# Task instructions
Where in the data below does the word "logado" appear? Copy each line that holds it.

── Data listing ──

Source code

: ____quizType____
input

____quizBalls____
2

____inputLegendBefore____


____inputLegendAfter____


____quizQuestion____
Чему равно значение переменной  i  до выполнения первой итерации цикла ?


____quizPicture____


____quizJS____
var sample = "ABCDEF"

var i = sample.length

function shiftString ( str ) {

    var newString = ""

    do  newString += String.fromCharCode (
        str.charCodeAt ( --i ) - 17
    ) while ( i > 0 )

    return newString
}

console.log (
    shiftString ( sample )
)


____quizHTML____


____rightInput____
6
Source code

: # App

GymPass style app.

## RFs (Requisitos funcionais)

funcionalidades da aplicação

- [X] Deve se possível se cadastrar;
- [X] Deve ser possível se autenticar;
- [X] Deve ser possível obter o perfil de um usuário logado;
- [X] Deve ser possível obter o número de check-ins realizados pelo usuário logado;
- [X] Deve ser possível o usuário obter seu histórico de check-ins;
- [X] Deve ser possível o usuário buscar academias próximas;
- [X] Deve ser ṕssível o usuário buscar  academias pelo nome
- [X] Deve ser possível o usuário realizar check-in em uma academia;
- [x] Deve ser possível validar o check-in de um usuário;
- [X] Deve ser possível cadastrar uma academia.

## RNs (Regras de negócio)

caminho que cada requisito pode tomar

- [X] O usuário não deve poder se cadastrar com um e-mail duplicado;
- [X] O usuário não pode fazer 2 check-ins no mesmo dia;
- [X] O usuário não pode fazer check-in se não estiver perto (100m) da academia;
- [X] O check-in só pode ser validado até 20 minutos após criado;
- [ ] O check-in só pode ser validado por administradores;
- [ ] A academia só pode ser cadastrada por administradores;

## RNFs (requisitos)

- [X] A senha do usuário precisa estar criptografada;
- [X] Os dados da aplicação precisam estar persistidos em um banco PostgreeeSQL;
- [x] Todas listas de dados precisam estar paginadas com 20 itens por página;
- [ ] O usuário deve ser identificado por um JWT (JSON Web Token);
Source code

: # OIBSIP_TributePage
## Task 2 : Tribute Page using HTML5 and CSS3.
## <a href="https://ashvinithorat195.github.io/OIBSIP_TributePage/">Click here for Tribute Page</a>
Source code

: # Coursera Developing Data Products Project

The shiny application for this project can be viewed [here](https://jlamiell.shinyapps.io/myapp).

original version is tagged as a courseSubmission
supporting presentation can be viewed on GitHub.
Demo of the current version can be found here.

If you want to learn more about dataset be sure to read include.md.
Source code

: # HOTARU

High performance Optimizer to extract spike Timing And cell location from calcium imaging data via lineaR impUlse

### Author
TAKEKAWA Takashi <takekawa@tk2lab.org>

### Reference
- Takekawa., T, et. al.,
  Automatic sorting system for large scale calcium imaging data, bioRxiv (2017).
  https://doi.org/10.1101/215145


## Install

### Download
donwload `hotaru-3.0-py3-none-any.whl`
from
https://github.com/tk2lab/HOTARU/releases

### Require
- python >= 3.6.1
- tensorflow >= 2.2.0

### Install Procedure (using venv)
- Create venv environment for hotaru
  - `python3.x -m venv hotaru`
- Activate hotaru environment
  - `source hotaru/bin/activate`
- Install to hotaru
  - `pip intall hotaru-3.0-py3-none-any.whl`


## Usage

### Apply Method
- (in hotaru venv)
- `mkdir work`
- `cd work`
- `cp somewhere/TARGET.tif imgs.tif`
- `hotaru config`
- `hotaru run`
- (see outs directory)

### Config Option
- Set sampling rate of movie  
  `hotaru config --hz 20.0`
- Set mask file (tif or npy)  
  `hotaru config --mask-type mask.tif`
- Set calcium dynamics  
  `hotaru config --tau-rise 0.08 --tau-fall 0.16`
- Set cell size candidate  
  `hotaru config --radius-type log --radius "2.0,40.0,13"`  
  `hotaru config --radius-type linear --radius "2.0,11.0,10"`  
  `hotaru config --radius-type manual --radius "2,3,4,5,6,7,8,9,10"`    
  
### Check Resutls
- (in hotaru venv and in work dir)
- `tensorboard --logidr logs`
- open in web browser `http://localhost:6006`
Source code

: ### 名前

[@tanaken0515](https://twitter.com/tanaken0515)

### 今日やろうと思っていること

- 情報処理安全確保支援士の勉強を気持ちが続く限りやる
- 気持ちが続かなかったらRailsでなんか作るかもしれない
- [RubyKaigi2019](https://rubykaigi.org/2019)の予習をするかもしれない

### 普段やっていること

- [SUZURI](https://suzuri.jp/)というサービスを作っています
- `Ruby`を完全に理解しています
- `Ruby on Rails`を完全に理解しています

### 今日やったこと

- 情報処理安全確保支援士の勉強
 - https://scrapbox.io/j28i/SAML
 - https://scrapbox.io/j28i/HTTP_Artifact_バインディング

───

# Answer to the problem
- [X] Deve ser possível obter o perfil de um usuário logado;
- [X] Deve ser possível obter o número de check-ins realizados pelo usuário logado;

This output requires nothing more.